In block 524, the system determines if the call follows a known multiphase fraudulent call structure (e.g., a four-phase structure). If so, it identifies the call's current phase.

In block 528, the system calculates a composite score for fraud or genuineness.

Following on-page connector 1 back to decision block 510, if the system determines with high confidence that the call is fraudulent, the system may block, terminate, or warn the user in block 592. If the system determines with intermediate confidence that the call may be fraudulent, the system may warn the user without terminating the call. If a high confidence fraud determination is not made in block 510, control returns to block 508 to analyze the next segment of the call.

Returning to block 528, the composite score for the current call segment is calculated. In block 532, the system updates a graphical user interface, displaying call information to the user.

If the call is not complete, the method proceeds to block 508 in decision block 536 and analyzes the next segment of the call.

If the call is complete, the method ends at block 590.

Two memories, 604-1 and 604-2, are connected to PROC0 602-1 and PROC1 602-2, respectively. For example, each processor is shown connected to its memory in a direct memory access (DMA) configuration. Other memory architectures are possible, including those where memory 604 communicates with a processor 602 via a bus. Examples include connections via a system bus or, in a data center, a remote DMA (RDMA) configuration.

Memory 604 may include any form of volatile or nonvolatile memory including, without limitation, magnetic media (e.g., one or more tape drives), optical media, flash, random access memory (RAM), double data rate RAM (DDR RAM) nonvolatile RAM (NVRAM), static RAM (SRAM), dynamic RAM (DRAM), persistent RAM (PRAM), data-centric (DC) persistent memory (e.g., Intel Optane/3D-crosspoint), cache, Layer 1 (L1) or Layer 2 (L2) memory, on-chip memory, registers, virtual memory region, read-only memory (ROM), flash memory, removable media, tape drive, cloud storage, or any other suitable local or remote memory component or components. Memory 604 may be used for short, medium, and/or long-term storage. Memory 604 may store any suitable data or information utilized by platform logic. In some embodiments, memory 604 may also comprise storage for instructions that may be executed by the cores of processors 602 or other processing elements (e.g., logic resident on chipsets 616) to provide functionality.

In certain embodiments, memory 604 may comprise a relatively low-latency volatile main memory, while storage 650 may comprise a relatively higher-latency nonvolatile memory. However, memory 604 and storage 650 need not be physically separate devices, and in some examples may represent simply a logical separation of function (if there is any separation at all). It should also be noted that although DMA is disclosed by way of nonlimiting example, DMA is not the only protocol consistent with this specification, and that other memory architectures are available.

Certain computing devices provide main memory 604 and storage 650, for example, in a single physical memory device, and in other cases, memory 604 and/or storage 650 are functionally distributed across many physical devices.
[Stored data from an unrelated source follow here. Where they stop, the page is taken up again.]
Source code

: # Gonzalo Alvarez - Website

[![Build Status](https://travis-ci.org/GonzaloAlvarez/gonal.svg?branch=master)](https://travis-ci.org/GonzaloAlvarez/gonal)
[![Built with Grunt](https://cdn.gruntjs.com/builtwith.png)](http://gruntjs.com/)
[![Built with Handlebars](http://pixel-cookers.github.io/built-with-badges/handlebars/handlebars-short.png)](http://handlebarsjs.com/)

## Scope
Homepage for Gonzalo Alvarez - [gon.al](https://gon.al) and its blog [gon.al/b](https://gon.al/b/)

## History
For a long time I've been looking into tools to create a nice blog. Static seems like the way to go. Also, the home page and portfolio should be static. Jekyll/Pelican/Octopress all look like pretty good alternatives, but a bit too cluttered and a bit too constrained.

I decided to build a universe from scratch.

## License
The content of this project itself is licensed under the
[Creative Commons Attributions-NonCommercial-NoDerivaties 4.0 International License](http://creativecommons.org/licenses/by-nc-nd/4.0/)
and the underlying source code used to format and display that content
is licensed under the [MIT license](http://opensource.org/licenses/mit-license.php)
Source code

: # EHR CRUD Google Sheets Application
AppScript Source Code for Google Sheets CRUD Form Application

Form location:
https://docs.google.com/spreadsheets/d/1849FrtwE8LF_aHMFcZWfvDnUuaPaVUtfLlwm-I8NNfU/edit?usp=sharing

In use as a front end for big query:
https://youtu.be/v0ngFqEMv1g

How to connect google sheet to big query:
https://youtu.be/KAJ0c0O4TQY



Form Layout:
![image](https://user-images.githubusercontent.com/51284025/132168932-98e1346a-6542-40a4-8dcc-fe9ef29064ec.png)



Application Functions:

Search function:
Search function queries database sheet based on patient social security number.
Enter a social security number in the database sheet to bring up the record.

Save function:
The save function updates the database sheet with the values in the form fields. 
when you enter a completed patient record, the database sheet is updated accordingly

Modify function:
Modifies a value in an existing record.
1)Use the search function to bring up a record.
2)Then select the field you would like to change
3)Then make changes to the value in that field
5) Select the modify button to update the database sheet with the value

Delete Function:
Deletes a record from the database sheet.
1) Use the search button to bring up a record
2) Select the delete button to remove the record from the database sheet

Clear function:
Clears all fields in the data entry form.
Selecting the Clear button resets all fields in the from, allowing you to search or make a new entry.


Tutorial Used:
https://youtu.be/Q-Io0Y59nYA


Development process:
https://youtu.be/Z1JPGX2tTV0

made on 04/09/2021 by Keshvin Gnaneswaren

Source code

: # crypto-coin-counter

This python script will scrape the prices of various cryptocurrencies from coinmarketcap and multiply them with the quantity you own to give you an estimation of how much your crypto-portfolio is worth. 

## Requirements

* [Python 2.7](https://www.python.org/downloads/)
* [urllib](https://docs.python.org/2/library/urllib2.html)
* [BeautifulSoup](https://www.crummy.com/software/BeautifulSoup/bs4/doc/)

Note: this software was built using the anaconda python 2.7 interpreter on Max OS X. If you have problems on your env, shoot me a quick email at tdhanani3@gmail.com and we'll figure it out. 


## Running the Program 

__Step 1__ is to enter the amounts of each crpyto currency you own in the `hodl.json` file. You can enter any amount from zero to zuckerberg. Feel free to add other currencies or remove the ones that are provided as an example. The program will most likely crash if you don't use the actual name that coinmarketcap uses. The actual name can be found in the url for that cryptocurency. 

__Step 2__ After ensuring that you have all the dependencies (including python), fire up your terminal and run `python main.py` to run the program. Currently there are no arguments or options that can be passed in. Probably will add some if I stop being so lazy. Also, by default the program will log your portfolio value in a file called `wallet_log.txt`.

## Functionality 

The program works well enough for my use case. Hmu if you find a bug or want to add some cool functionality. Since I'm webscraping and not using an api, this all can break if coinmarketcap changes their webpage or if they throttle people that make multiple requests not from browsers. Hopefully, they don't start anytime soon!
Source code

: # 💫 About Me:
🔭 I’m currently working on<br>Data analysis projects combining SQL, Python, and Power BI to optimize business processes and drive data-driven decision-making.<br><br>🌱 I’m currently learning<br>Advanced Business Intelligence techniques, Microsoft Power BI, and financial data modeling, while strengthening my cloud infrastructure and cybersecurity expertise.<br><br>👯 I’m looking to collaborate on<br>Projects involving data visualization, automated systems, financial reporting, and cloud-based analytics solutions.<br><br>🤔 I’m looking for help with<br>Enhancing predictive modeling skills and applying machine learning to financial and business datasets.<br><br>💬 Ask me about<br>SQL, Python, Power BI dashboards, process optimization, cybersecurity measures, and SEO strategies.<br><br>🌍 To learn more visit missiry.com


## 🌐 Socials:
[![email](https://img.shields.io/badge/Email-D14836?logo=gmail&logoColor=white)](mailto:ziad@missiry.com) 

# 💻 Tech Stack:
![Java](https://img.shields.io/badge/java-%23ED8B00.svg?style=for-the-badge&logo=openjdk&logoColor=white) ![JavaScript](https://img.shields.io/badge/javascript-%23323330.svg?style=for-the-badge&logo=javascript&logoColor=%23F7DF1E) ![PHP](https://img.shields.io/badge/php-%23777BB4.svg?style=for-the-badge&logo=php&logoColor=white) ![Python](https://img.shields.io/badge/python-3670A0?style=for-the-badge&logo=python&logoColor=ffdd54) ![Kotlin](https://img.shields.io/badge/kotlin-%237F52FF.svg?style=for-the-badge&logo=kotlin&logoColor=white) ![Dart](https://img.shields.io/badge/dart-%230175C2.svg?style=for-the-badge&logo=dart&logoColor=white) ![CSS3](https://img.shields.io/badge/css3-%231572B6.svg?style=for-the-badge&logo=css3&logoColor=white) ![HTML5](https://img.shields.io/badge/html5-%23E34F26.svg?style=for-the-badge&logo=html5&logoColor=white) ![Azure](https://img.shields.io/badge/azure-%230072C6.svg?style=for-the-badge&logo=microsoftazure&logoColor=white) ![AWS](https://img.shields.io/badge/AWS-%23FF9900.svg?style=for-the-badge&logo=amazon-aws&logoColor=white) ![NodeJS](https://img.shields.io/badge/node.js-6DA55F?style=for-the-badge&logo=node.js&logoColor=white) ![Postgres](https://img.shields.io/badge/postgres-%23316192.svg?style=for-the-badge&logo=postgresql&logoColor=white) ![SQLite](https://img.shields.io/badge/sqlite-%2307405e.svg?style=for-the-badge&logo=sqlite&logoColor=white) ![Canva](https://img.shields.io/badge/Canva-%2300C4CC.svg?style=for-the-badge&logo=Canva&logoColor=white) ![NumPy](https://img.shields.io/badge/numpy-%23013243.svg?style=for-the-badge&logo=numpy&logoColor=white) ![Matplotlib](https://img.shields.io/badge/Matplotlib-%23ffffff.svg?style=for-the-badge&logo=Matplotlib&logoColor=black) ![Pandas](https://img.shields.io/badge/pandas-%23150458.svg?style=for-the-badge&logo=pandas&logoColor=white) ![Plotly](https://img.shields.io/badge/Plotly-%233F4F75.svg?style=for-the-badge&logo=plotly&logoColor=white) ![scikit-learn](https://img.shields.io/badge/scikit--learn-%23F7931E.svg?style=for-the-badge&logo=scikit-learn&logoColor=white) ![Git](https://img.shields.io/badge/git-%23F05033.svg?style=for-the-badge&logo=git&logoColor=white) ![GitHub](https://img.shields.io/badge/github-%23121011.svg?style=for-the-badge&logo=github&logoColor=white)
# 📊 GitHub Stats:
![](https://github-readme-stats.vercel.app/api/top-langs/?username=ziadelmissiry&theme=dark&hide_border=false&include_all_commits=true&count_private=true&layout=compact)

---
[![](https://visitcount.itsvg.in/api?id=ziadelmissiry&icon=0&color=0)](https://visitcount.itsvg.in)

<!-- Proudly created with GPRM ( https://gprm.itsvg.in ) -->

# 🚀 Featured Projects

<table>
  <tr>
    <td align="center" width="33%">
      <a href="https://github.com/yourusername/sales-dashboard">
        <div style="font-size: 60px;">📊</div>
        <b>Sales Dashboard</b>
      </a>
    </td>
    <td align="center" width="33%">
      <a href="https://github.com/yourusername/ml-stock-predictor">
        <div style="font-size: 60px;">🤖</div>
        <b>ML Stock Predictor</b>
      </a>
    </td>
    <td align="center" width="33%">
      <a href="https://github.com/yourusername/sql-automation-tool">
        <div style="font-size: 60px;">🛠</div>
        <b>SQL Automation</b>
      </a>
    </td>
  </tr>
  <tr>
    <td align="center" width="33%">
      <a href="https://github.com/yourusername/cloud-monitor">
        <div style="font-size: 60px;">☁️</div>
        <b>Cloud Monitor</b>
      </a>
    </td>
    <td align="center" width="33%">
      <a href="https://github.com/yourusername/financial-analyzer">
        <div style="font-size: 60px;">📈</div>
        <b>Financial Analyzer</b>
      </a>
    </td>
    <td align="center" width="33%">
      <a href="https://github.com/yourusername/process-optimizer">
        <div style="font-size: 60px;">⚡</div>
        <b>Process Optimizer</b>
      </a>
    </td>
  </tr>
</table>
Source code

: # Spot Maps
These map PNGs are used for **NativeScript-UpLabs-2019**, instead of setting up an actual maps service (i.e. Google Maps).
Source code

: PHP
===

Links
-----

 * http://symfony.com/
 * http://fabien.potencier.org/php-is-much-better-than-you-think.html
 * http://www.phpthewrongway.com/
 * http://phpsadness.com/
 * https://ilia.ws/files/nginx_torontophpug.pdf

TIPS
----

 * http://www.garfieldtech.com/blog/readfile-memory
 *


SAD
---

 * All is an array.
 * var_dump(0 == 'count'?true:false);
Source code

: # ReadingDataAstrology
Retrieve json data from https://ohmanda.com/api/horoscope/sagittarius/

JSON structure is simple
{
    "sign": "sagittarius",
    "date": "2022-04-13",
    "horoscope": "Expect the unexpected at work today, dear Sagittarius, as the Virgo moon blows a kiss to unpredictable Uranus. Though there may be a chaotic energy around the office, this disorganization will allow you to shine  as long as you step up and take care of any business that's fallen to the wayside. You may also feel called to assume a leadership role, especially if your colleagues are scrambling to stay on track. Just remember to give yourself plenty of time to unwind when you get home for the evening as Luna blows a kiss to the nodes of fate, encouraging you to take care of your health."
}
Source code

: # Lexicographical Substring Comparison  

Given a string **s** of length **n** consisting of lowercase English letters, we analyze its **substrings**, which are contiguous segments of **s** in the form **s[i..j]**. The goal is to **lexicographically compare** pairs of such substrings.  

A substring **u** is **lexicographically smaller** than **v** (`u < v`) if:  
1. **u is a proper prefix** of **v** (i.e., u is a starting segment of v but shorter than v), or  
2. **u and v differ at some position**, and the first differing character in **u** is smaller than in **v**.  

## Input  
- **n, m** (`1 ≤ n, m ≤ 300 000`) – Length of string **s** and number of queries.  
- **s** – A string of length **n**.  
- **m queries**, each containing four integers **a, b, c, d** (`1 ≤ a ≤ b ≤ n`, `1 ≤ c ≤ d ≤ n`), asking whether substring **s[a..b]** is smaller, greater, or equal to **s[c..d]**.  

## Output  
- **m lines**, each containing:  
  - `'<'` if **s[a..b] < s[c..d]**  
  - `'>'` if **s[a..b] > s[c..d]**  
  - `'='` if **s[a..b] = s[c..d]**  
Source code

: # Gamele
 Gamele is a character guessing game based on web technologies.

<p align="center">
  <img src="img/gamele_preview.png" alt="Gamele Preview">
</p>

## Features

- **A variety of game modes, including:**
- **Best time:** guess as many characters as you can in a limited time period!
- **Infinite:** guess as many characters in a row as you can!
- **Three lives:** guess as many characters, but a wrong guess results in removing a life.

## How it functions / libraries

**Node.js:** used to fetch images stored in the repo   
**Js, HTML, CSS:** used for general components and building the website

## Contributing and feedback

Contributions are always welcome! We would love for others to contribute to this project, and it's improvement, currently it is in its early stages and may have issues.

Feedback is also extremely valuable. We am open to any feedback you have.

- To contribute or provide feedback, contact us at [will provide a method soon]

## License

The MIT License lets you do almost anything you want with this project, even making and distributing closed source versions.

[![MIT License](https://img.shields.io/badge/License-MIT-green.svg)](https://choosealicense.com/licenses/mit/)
In the case of virtual machines or hypervisors, all or part of a function may be provided in the form of software or firmware running over a virtualization layer to provide the logical function, and resources such as memory, storage, and accelerators may be disaggregated (i.e., located in different physical locations across a data center). In other examples, a device such as a network interface may provide only the minimum hardware interfaces necessary to perform its logical operation, and may rely on a software driver to provide additional necessary logic. Thus, each logical block disclosed herein is broadly intended to include one or more logic elements configured and operable for providing the disclosed logical operation of that block. As used throughout this specification, “logic elements” may include hardware, external hardware (digital, analog, or mixed-signal), software, reciprocating software, services, drivers, interfaces, components, modules, algorithms, sensors, components, firmware, hardware instructions, microcode, programmable logic, or objects that can coordinate to achieve a logical operation.

Graphics adapter 622 may be configured to provide a human-readable visual output, such as a command-line interface (CLI) or graphical desktop such as Microsoft Windows, Apple OSX desktop, or a Unix/Linux X Window System-based desktop. Graphics adapter 622 may provide output in any suitable format, such as a coaxial output, composite video, component video, video graphics array (VGA), or digital outputs such as digital visual interface (DVI), FPDLink, DisplayPort, or high definition multimedia interface (HDMI), by way of nonlimiting example. In some examples, graphics adapter 622 may include a hardware graphics card, which may have its own memory and its own graphics processing unit (GPU).

Chipset 616 may communicate with bus 628 via an interface circuit. Bus 628 may host various devices, such as a bus bridge 632, I/O devices 635, accelerators 646, communication devices 640, and a keyboard and/or mouse 638, among others. The hardware platform 600's components can be interconnected in various suitable manners, such as through buses that may employ multi-drop bus architectures, mesh interconnects, fabrics, ring interconnects, round-robin protocols, PtP interconnects, serial interconnects, parallel buses, coherent (e.g., cache coherent) buses, layered protocol architectures, differential buses, or Gunning transceiver logic (GTL) buses.

Communication devices 640 can broadly include any communication not covered by a network interface and the various I/O devices described herein. This may include, for example, various universal serial bus (USB), FireWire, Lightning, or other serial or parallel devices that provide communications.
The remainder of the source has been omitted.